→ **What is needed**
Each line below that contains the word "your" must be copied.

→ **Input for this task**
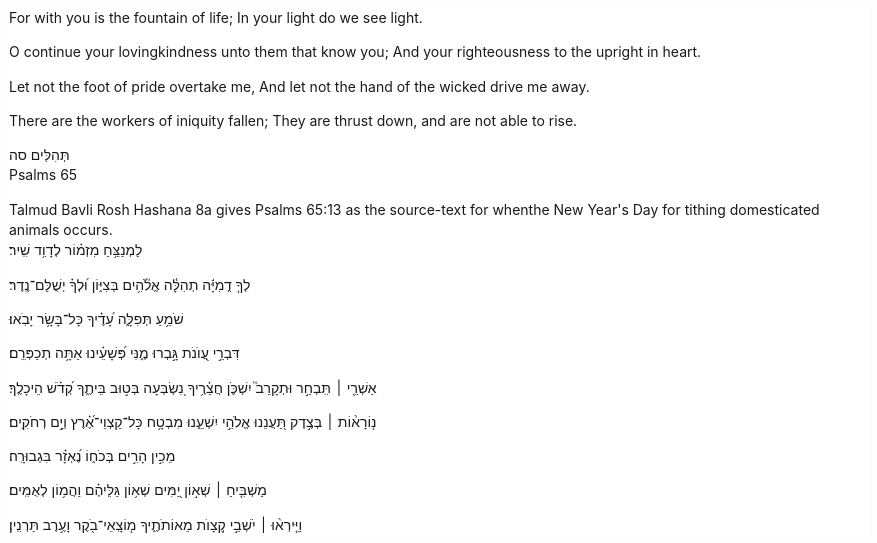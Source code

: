 For with you is the fountain of life;
In your light do we see light.

O continue your lovingkindness unto them that know you;
And your righteousness to the upright in heart.

Let not the foot of pride overtake me,
And let not the hand of the wicked drive me away.

There are the workers of iniquity fallen;
They are thrust down, and are not able to rise.
</div></td></tr>


<tr><td style="vertical-align:top;" width="46%">
<div class="liturgy"><span lang="he">
תְּהִלִּים סה
</span></div></td>
 
<td style="vertical-align:top;" width="53%">
<div class="english">
Psalms 65
</div></td></tr>


<tr><td style="vertical-align:top;" width="46%">
<div class="liturgy"><span lang="he">

</span></div></td>
 
<td style="vertical-align:top;" width="53%">
<div class="english">
Talmud Bavli Rosh Hashana 8a gives Psalms 65:13 as the source-text for whenthe New Year's Day for tithing domesticated animals occurs. 
</div></td></tr>


<tr><td style="vertical-align:top;" width="46%">
<div class="liturgy"><span lang="he">
לַמְנַצֵּ֥חַ מִזְמ֗וֹר לְדָוִ֥ד שִֽׁיר׃ 

לְךָ֤ דֻֽמִיָּ֬ה תְהִלָּ֓ה אֱלֹ֘הִ֥ים בְּצִיּ֑וֹן 
וּ֝לְךָ֗ יְשֻׁלַּם־נֶֽדֶר׃ 

שֹׁמֵ֥עַ תְּפִלָּ֑ה עָ֝דֶ֗יךָ כָּל־בָּשָׂ֥ר יָבֹֽאוּ׃ 

דִּבְרֵ֣י עֲ֭וֺנֹת גָּ֣בְרוּ מֶ֑נִּי 
פְּ֝שָׁעֵ֗ינוּ אַתָּ֥ה תְכַפְּרֵֽם׃ 

אַשְׁרֵ֤י ׀ תִּֽבְחַ֣ר וּתְקָרֵב֮ יִשְׁכֹּ֪ן חֲצֵ֫רֶ֥יךָ 
נִ֭שְׂבְּעָה בְּט֣וּב בֵּיתֶ֑ךָ קְ֝דֹ֗שׁ הֵיכָלֶֽךָ׃ 

נ֤וֹרָא֨וֹת ׀ בְּצֶ֣דֶק תַּ֭עֲנֵנוּ אֱלֹהֵ֣י יִשְׁעֵ֑נוּ 
מִבְטָ֥ח כָּל־קַצְוֵי־אֶ֝֗רֶץ וְיָ֣ם רְחֹקִֽים׃ 

מֵכִ֣ין הָרִ֣ים בְּכֹח֑וֹ נֶ֝אְזָ֗ר בִּגְבוּרָֽה׃ 

מַשְׁבִּ֤יחַ ׀ שְׁא֣וֹן יַ֭מִּים שְׁא֥וֹן גַּלֵּיהֶ֗ם וַהֲמ֥וֹן לְאֻמִּֽים׃ 

וַיִּ֤ירְא֨וּ ׀ יֹשְׁבֵ֣י קְ֭צָוֺת מֵאוֹתֹתֶ֑יךָ 
מ֤וֹצָֽאֵי־בֹ֖קֶר וָעֶ֣רֶב תַּרְנִֽין׃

→ **Response to the task**
In your light do we see light.
O continue your lovingkindness unto them that know you;
And your righteousness to the upright in heart.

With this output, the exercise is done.